» EXCERPTED DATA:

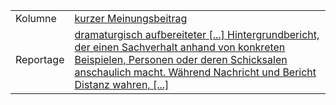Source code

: | | |
|--|--|
| Kolumne | [kurzer Meinungsbeitrag](https://de.wikipedia.org/wiki/Kolumne) |
| Reportage | [dramaturgisch aufbereiteter [...] Hintergrundbericht, der einen Sachverhalt anhand von konkreten Beispielen, Personen oder deren Schicksalen anschaulich macht.  Während Nachricht und Bericht Distanz wahren, [...]](https://de.wikipedia.org/wiki/Reportage) |
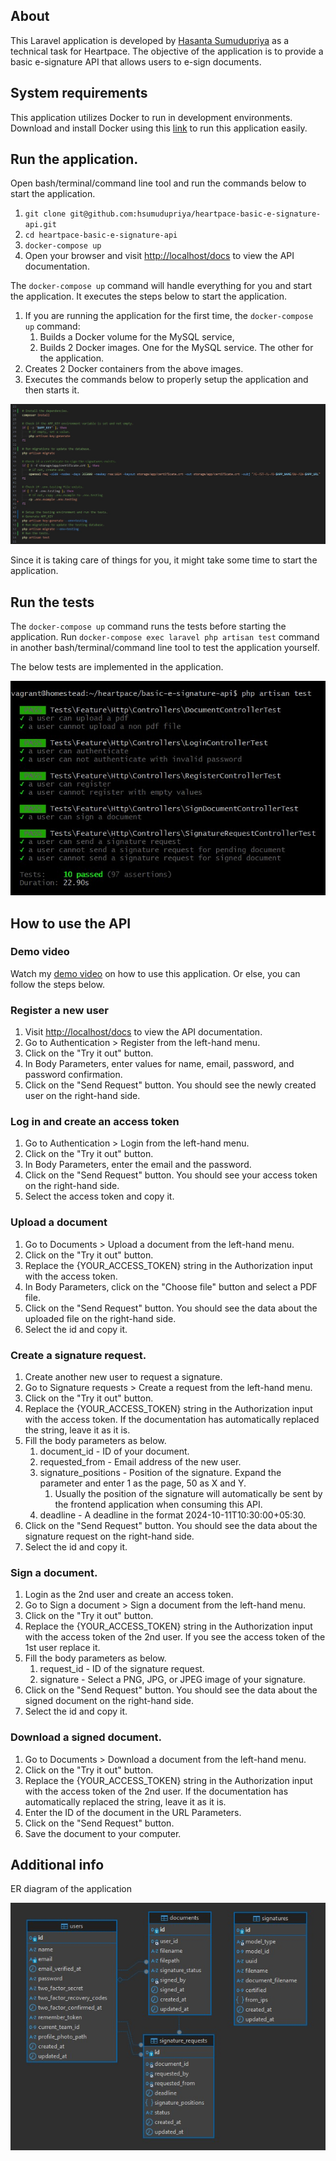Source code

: ## About

This Laravel application is developed by [Hasanta Sumudupriya](https://www.linkedin.com/in/hsumudupriya) as a technical task for Heartpace. The objective of the application is to provide a basic e-signature API that allows users to e-sign documents.

## System requirements

This application utilizes Docker to run in development environments. Download and install Docker using this [link](https://docs.docker.com/get-started/get-docker/) to run this application easily.

## Run the application.

Open bash/terminal/command line tool and run the commands below to start the application.

1. `git clone git@github.com:hsumudupriya/heartpace-basic-e-signature-api.git`
1. `cd heartpace-basic-e-signature-api`
1. `docker-compose up`
1. Open your browser and visit [http://localhost/docs](http://localhost/docs) to view the API documentation.

The `docker-compose up` command will handle everything for you and start the application. It executes the steps below to start the application.

1. If you are running the application for the first time, the `docker-compose up` command:
    1. Builds a Docker volume for the MySQL service,
    1. Builds 2 Docker images. One for the MySQL service. The other for the application.
1. Creates 2 Docker containers from the above images.
1. Executes the commands below to properly setup the application and then starts it.

![start-container](/start-container.jpg "start-container")

Since it is taking care of things for you, it might take some time to start the application.

## Run the tests

The `docker-compose up` command runs the tests before starting the application. Run `docker-compose exec laravel php artisan test` command in another bash/terminal/command line tool to test the application yourself.

The below tests are implemented in the application.

![tests](/test-results.jpg "tests")

## How to use the API

### Demo video

Watch my [demo video](https://youtu.be/gA4ytAXQUZo) on how to use this application. Or else, you can follow the steps below.

### Register a new user

1. Visit [http://localhost/docs](http://localhost/docs) to view the API documentation.
1. Go to Authentication > Register from the left-hand menu.
1. Click on the "Try it out" button.
1. In Body Parameters, enter values for name, email, password, and password confirmation.
1. Click on the "Send Request" button. You should see the newly created user on the right-hand side.

### Log in and create an access token

1. Go to Authentication > Login from the left-hand menu.
1. Click on the "Try it out" button.
1. In Body Parameters, enter the email and the password.
1. Click on the "Send Request" button. You should see your access token on the right-hand side.
1. Select the access token and copy it.

### Upload a document

1. Go to Documents > Upload a document from the left-hand menu.
1. Click on the "Try it out" button.
1. Replace the {YOUR_ACCESS_TOKEN} string in the Authorization input with the access token.
1. In Body Parameters, click on the "Choose file" button and select a PDF file.
1. Click on the "Send Request" button. You should see the data about the uploaded file on the right-hand side.
1. Select the id and copy it.

### Create a signature request.

1. Create another new user to request a signature.
1. Go to Signature requests > Create a request from the left-hand menu.
1. Click on the "Try it out" button.
1. Replace the {YOUR_ACCESS_TOKEN} string in the Authorization input with the access token. If the documentation has automatically replaced the string, leave it as it is.
1. Fill the body parameters as below.
    1. document_id - ID of your document.
    1. requested_from - Email address of the new user.
    1. signature_positions - Position of the signature. Expand the parameter and enter 1 as the page, 50 as X and Y.
        1. Usually the position of the signature will automatically be sent by the frontend application when consuming this API.
    1. deadline - A deadline in the format 2024-10-11T10:30:00+05:30.
1. Click on the "Send Request" button. You should see the data about the signature request on the right-hand side.
1. Select the id and copy it.

### Sign a document.

1. Login as the 2nd user and create an access token.
1. Go to Sign a document > Sign a document from the left-hand menu.
1. Click on the "Try it out" button.
1. Replace the {YOUR_ACCESS_TOKEN} string in the Authorization input with the access token of the 2nd user. If you see the access token of the 1st user replace it.
1. Fill the body parameters as below.
    1. request_id - ID of the signature request.
    1. signature - Select a PNG, JPG, or JPEG image of your signature.
1. Click on the "Send Request" button. You should see the data about the signed document on the right-hand side.
1. Select the id and copy it.

### Download a signed document.

1. Go to Documents > Download a document from the left-hand menu.
1. Click on the "Try it out" button.
1. Replace the {YOUR_ACCESS_TOKEN} string in the Authorization input with the access token of the 2nd user. If the documentation has automatically replaced the string, leave it as it is.
1. Enter the ID of the document in the URL Parameters.
1. Click on the "Send Request" button.
1. Save the document to your computer.

## Additional info

ER diagram of the application

![erd](/erd.jpg "erd")
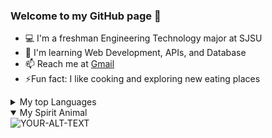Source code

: ### Welcome to my GitHub page 👋

- 💻 I'm a freshman Engineering Technology major at SJSU 
- 🌱 I'm learning Web Development, APIs, and Database
- 📫 Reach me at [Gmail](mailto:linh.truongngocmy@gmail.com)
- ⚡Fun fact: I like cooking and exploring new eating places
<details>
  <summary>My top Languages</summary>
  
  | Rank | Languages |
  |-----:|-----------|
  |     1| Python    |
  |     2| Java      |
  |     3| C#        |
  
</details>

<details open>
  <summary>My Spirit Animal</summary>
  
  <picture>
   <source media="(prefers-color-scheme: dark)" srcset="https://www.svgrepo.com/show/133788/penguin.svg">
   <source media="(prefers-color-scheme: light)" srcset="https://cdn-icons-png.flaticon.com/512/826/826963.png">
   <img alt="YOUR-ALT-TEXT" src="https://cdn-icons-png.flaticon.com/512/826/826963.png">
  </picture>
</details>


<!--
**mari1li/mari1li** is a ✨ _special_ ✨ repository because its `README.md` (this file) appears on your GitHub profile.

Here are some ideas to get you started:

- 🔭 I’m currently working on ...
- 🌱 I’m currently learning ...
- 👯 I’m looking to collaborate on ...
- 🤔 I’m looking for help with ...
- 💬 Ask me about ...
- 📫 How to reach me: ...
- 😄 Pronouns: ...
- ⚡ Fun fact: ...
-->
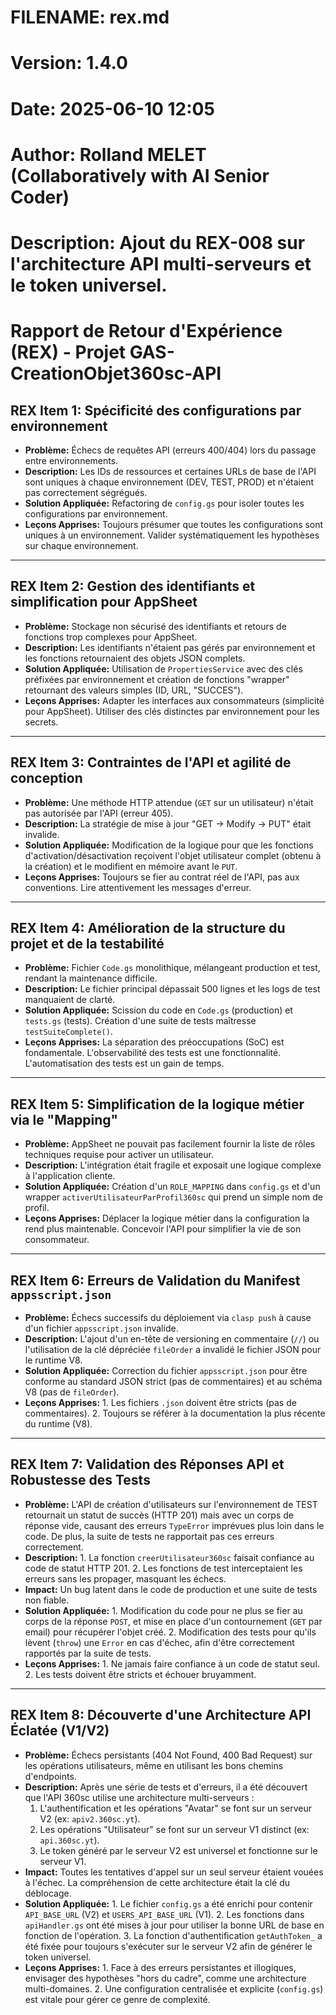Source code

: # FILENAME: rex.md
# Version: 1.4.0
# Date: 2025-06-10 12:05
# Author: Rolland MELET (Collaboratively with AI Senior Coder)
# Description: Ajout du REX-008 sur l'architecture API multi-serveurs et le token universel.

# Rapport de Retour d'Expérience (REX) - Projet GAS-CreationObjet360sc-API

## REX Item 1: Spécificité des configurations par environnement
*   **Problème:** Échecs de requêtes API (erreurs 400/404) lors du passage entre environnements.
*   **Description:** Les IDs de ressources et certaines URLs de base de l'API sont uniques à chaque environnement (DEV, TEST, PROD) et n'étaient pas correctement ségrégués.
*   **Solution Appliquée:** Refactoring de `config.gs` pour isoler toutes les configurations par environnement.
*   **Leçons Apprises:** Toujours présumer que toutes les configurations sont uniques à un environnement. Valider systématiquement les hypothèses sur chaque environnement.

---

## REX Item 2: Gestion des identifiants et simplification pour AppSheet
*   **Problème:** Stockage non sécurisé des identifiants et retours de fonctions trop complexes pour AppSheet.
*   **Description:** Les identifiants n'étaient pas gérés par environnement et les fonctions retournaient des objets JSON complets.
*   **Solution Appliquée:** Utilisation de `PropertiesService` avec des clés préfixées par environnement et création de fonctions "wrapper" retournant des valeurs simples (ID, URL, "SUCCES").
*   **Leçons Apprises:** Adapter les interfaces aux consommateurs (simplicité pour AppSheet). Utiliser des clés distinctes par environnement pour les secrets.

---

## REX Item 3: Contraintes de l'API et agilité de conception
*   **Problème:** Une méthode HTTP attendue (`GET` sur un utilisateur) n'était pas autorisée par l'API (erreur 405).
*   **Description:** La stratégie de mise à jour "GET -> Modify -> PUT" était invalide.
*   **Solution Appliquée:** Modification de la logique pour que les fonctions d'activation/désactivation reçoivent l'objet utilisateur complet (obtenu à la création) et le modifient en mémoire avant le `PUT`.
*   **Leçons Apprises:** Toujours se fier au contrat réel de l'API, pas aux conventions. Lire attentivement les messages d'erreur.

---

## REX Item 4: Amélioration de la structure du projet et de la testabilité
*   **Problème:** Fichier `Code.gs` monolithique, mélangeant production et test, rendant la maintenance difficile.
*   **Description:** Le fichier principal dépassait 500 lignes et les logs de test manquaient de clarté.
*   **Solution Appliquée:** Scission du code en `Code.gs` (production) et `tests.gs` (tests). Création d'une suite de tests maîtresse `testSuiteComplete()`.
*   **Leçons Apprises:** La séparation des préoccupations (SoC) est fondamentale. L'observabilité des tests est une fonctionnalité. L'automatisation des tests est un gain de temps.

---

## REX Item 5: Simplification de la logique métier via le "Mapping"
*   **Problème:** AppSheet ne pouvait pas facilement fournir la liste de rôles techniques requise pour activer un utilisateur.
*   **Description:** L'intégration était fragile et exposait une logique complexe à l'application cliente.
*   **Solution Appliquée:** Création d'un `ROLE_MAPPING` dans `config.gs` et d'un wrapper `activerUtilisateurParProfil360sc` qui prend un simple nom de profil.
*   **Leçons Apprises:** Déplacer la logique métier dans la configuration la rend plus maintenable. Concevoir l'API pour simplifier la vie de son consommateur.

---

## REX Item 6: Erreurs de Validation du Manifest `appsscript.json`
*   **Problème:** Échecs successifs du déploiement via `clasp push` à cause d'un fichier `appsscript.json` invalide.
*   **Description:** L'ajout d'un en-tête de versioning en commentaire (`//`) ou l'utilisation de la clé dépréciée `fileOrder` a invalidé le fichier JSON pour le runtime V8.
*   **Solution Appliquée:** Correction du fichier `appsscript.json` pour être conforme au standard JSON strict (pas de commentaires) et au schéma V8 (pas de `fileOrder`).
*   **Leçons Apprises:** 1. Les fichiers `.json` doivent être stricts (pas de commentaires). 2. Toujours se référer à la documentation la plus récente du runtime (V8).

---

## REX Item 7: Validation des Réponses API et Robustesse des Tests
*   **Problème:** L'API de création d'utilisateurs sur l'environnement de TEST retournait un statut de succès (HTTP 201) mais avec un corps de réponse vide, causant des erreurs `TypeError` imprévues plus loin dans le code. De plus, la suite de tests ne rapportait pas ces erreurs correctement.
*   **Description:** 1. La fonction `creerUtilisateur360sc` faisait confiance au code de statut HTTP 201. 2. Les fonctions de test interceptaient les erreurs sans les propager, masquant les échecs.
*   **Impact:** Un bug latent dans le code de production et une suite de tests non fiable.
*   **Solution Appliquée:** 1. Modification du code pour ne plus se fier au corps de la réponse `POST`, et mise en place d'un contournement (`GET` par email) pour récupérer l'objet créé. 2. Modification des tests pour qu'ils lèvent (`throw`) une `Error` en cas d'échec, afin d'être correctement rapportés par la suite de tests.
*   **Leçons Apprises:** 1. Ne jamais faire confiance à un code de statut seul. 2. Les tests doivent être stricts et échouer bruyamment.

---

## REX Item 8: Découverte d'une Architecture API Éclatée (V1/V2)
*   **Problème:** Échecs persistants (404 Not Found, 400 Bad Request) sur les opérations utilisateurs, même en utilisant les bons chemins d'endpoints.
*   **Description:** Après une série de tests et d'erreurs, il a été découvert que l'API 360sc utilise une architecture multi-serveurs :
    1.  L'authentification et les opérations "Avatar" se font sur un serveur V2 (ex: `apiv2.360sc.yt`).
    2.  Les opérations "Utilisateur" se font sur un serveur V1 distinct (ex: `api.360sc.yt`).
    3.  Le token généré par le serveur V2 est universel et fonctionne sur le serveur V1.
*   **Impact:** Toutes les tentatives d'appel sur un seul serveur étaient vouées à l'échec. La compréhension de cette architecture était la clé du déblocage.
*   **Solution Appliquée:** 1. Le fichier `config.gs` a été enrichi pour contenir `API_BASE_URL` (V2) et `USERS_API_BASE_URL` (V1). 2. Les fonctions dans `apiHandler.gs` ont été mises à jour pour utiliser la bonne URL de base en fonction de l'opération. 3. La fonction d'authentification `getAuthToken_` a été fixée pour toujours s'exécuter sur le serveur V2 afin de générer le token universel.
*   **Leçons Apprises:** 1. Face à des erreurs persistantes et illogiques, envisager des hypothèses "hors du cadre", comme une architecture multi-domaines. 2. Une configuration centralisée et explicite (`config.gs`) est vitale pour gérer ce genre de complexité.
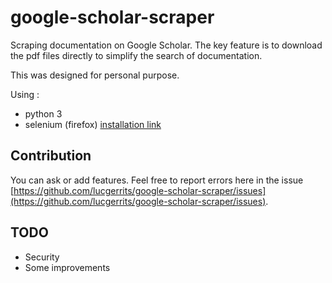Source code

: # google-scholar-scraper

Scraping documentation on Google Scholar. The key feature is to download the pdf files directly to simplify the search of documentation.

This was designed for personal purpose. 

Using :

* python 3
* selenium (firefox) [installation link](https://selenium-python.readthedocs.io/installation.html)

## Contribution

You can ask or add features. Feel free to report errors here in the issue [https://github.com/lucgerrits/google-scholar-scraper/issues](https://github.com/lucgerrits/google-scholar-scraper/issues).

## TODO

* Security
* Some improvements
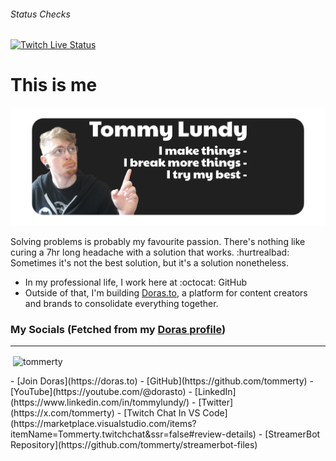 ###### Status Checks
[![Twitch Live Status](https://github.com/tommerty/tommerty/actions/workflows/livestream.yml/badge.svg)](https://github.com/tommerty/tommerty/actions/workflows/livestream.yml)
# This is me
[![Twitch Live Banner](/assets/banner.png)](https://doras.to/tommerty)

Solving problems is probably my favourite passion. There's nothing like curing a 7hr long headache with a solution that works. :hurtrealbad: 
Sometimes it's not the best solution, but it's a solution nonetheless.

- In my professional life, I work here at :octocat: GitHub
- Outside of that, I'm building [Doras.to](https://doras.to), a platform for content creators and brands to consolidate everything together.

### My Socials (Fetched from my [Doras profile](https://doras.to/tommerty))


---

<p>&nbsp;<img align="center" src="https://github-readme-stats.vercel.app/api?username=tommerty&show_icons=true&locale=en" alt="tommerty" /></p><!-- Social Start -->
- [Join Doras](https://doras.to)
- [GitHub](https://github.com/tommerty)
- [YouTube](https://youtube.com/@dorasto)
- [LinkedIn](https://www.linkedin.com/in/tommylundy/)
- [Twitter](https://x.com/tommerty)
- [Twitch Chat In VS Code](https://marketplace.visualstudio.com/items?itemName=Tommerty.twitchchat&ssr=false#review-details)
- [StreamerBot Repository](https://github.com/tommerty/streamerbot-files)
<!-- Socials End -->
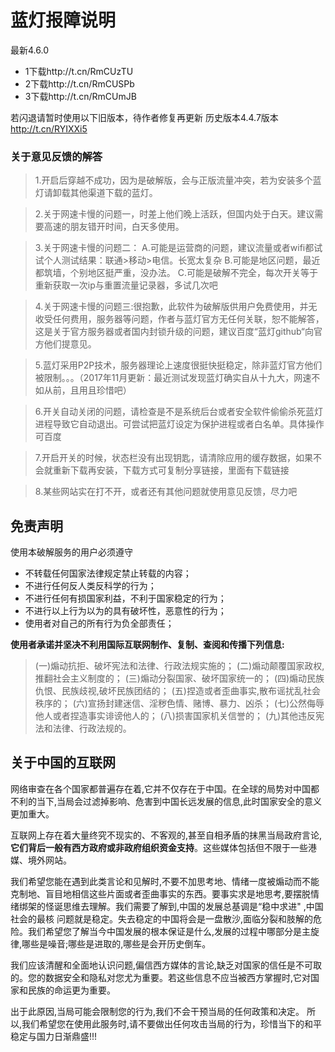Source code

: # 蓝灯报障说明

最新4.6.0
* 1下载http://t.cn/RmCUzTU
* 2下载http://t.cn/RmCUSPb
* 3下载http://t.cn/RmCUmJB

若闪退请暂时使用以下旧版本，待作者修复再更新
历史版本4.4.7版本
http://t.cn/RYIXXi5




### 关于意见反馈的解答

> 1.开启后穿越不成功，因为是破解版，会与正版流量冲突，若为安装多个蓝灯请卸载其他渠道下载的蓝灯。

 >2.关于网速卡慢的问题一，时差上他们晚上活跃，但国内处于白天。建议需要高速的朋友错开时间，白天多使用。
 
 >3.关于网速卡慢的问题二：
A.可能是运营商的问题，建议流量或者wifi都试试个人测试结果：联通>移动>电信。长宽太复杂
B.可能是地区问题，最近都筑墙，个别地区挺严重，没办法。
C.可能是破解不完全，每次开关等于重新获取一次ip与重置流量记录器，多试几次吧

 >4.关于网速卡慢的问题三:很抱歉，此软件为破解版供用户免费使用，并无收受任何费用，服务器等问题，作者与蓝灯官方无任何关联，恕不能解答，这是关于官方服务器或者国内封锁升级的问题，建议百度“蓝灯github“向官方他们提意见。

 >5.蓝灯采用P2P技术，服务器理论上速度很挺快挺稳定，除非蓝灯官方他们被限制。。。（2017年11月更新：最近测试发现蓝灯确实自从十九大，网速不如从前，且用且珍惜吧）

 >6.开关自动关闭的问题，请检查是不是系统后台或者安全软件偷偷杀死蓝灯进程导致它自动退出。可尝试把蓝灯设定为保护进程或者白名单。具体操作可百度

 >7.开启开关的时候，状态栏没有出现钥匙，请清除应用的缓存数据，如果不会就重新下载再安装，下载方式可复制分享链接，里面有下载链接
 
 >8.某些网站实在打不开，或者还有其他问题就使用意见反馈，尽力吧
 

## 免责声明

使用本破解服务的用户必须遵守
- 不转载任何国家法律规定禁止转载的内容；
- 不进行任何反人类反科学的行为；
- 不进行任何有损国家利益，不利于国家稳定的行为；
- 不进行以上行为以为的具有破坏性，恶意性的行为；
- 使用者对自己的所有行为负全部责任；

**使用者承诺并坚决不利用国际互联网制作、复制、查阅和传播下列信息:**
>(一)煽动抗拒、破坏宪法和法律、行政法规实施的；
(二)煽动颠覆国家政权,推翻社会主义制度的；
(三)煽动分裂国家、破坏国家统一的；
(四)煽动民族仇恨、民族歧视,破坏民族团结的；
(五)捏造或者歪曲事实,散布谣扰乱社会秩序的；
(六)宣扬封建迷信、淫秽色情、赌博、暴力、凶杀；
(七)公然侮辱他人或者捏造事实诽谤他人的；
(八)损害国家机关信誉的；
(九)其他违反宪法和法律、行政法规的。 

## 关于中国的互联网
网络审查在各个国家都普遍存在着,它并不仅存在于中国。在全球的局势对中国都不利的当下,当局会过滤掉影响、危害到中国长远发展的信息,此时国家安全的意义更加重大。

互联网上存在着大量终究不现实的、不客观的,甚至自相矛盾的抹黑当局政府言论,**它们背后一般有西方政府或非政府组织资金支持**。这些媒体包括但不限于一些港媒、境外网站。

我们希望您能在遇到此类言论和见解时,不要不加思考地、情绪一度被煽动而不能克制地、盲目地相信这些片面或者歪曲事实的东西。要事实求是地思考,要摆脱情绪绑架的怪诞思维去理解。我们需要了解到,中国的发展总基调是“稳中求进" ,中国社会的最核 问题就是稳定。失去稳定的中国将会是一盘散沙,面临分裂和肢解的危险。我们希望您了解当今中国发展的根本保证是什么,发展的过程中哪部分是主旋律,哪些是噪音;哪些是进取的,哪些是会开历史倒车。

我们应该清醒和全面地认识问题,偏信西方媒体的言论,缺乏对国家的信任是不可取的。您的数据安全和隐私对您尤为重要。若这些信息不应当被西方掌握时,它对国家和民族的命运更为重要。

出于此原因,当局可能会限制您的行为,我们不会干预当局的任何政策和决定。
所以,我们希望您在使用此服务时,请不要做出任何攻击当局的行为，珍惜当下的和平稳定与国力日渐鼎盛!!!
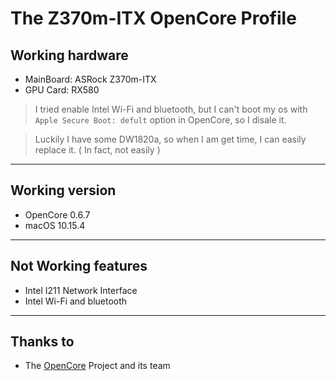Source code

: # The Z370m-ITX OpenCore Profile

## Working hardware

- MainBoard: ASRock Z370m-ITX
- GPU Card: RX580

> I tried enable Intel Wi-Fi and bluetooth, but I can't boot my os with `Apple Secure Boot: defult` option in OpenCore, so I disale it.

> Luckily I have some DW1820a, so when I am get time, I
can easily replace it. ( In fact, not easily )
---
## Working version

- OpenCore 0.6.7
- macOS 10.15.4

---
## Not Working features

- Intel I211 Network Interface
- Intel Wi-Fi and bluetooth

---
## Thanks to 

- The [OpenCore](https://github.com/acidanthera/OpenCorePkg) Project and its team
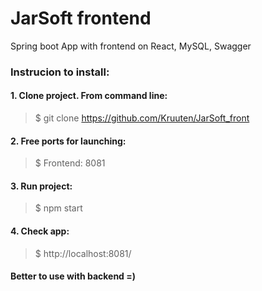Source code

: # JarSoft frontend
Spring boot App with frontend on React, MySQL, Swagger

### Instrucion to install: ###
#### 1. Clone project. From command line: ####
> $ git clone https://github.com/Kruuten/JarSoft_front

#### 2. Free ports for launching: ####
> $ Frontend: 8081

#### 3. Run project: ####
> $ npm start

#### 4. Check app: ####
> $ http://localhost:8081/

#### Better to use with backend =) ####
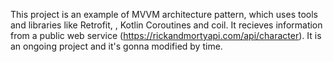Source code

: This project is an example of MVVM architecture pattern, which uses tools and libraries like Retrofit, , Kotlin Coroutines and coil. It recieves information from a public web service (https://rickandmortyapi.com/api/character). It is an ongoing project and it's gonna modified by time.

» REQUIRED WORK:
Write out exactly the lines above from the line with "# FILENAME: rex.md" through the line with "## REX Item 1: Spécificité", both of them included, and leave out all other lines.

» EXERCISE RESULT:
: # FILENAME: rex.md
# Version: 1.4.0
# Date: 2025-06-10 12:05
# Author: Rolland MELET (Collaboratively with AI Senior Coder)
# Description: Ajout du REX-008 sur l'architecture API multi-serveurs et le token universel.

# Rapport de Retour d'Expérience (REX) - Projet GAS-CreationObjet360sc-API

## REX Item 1: Spécificité des configurations par environnement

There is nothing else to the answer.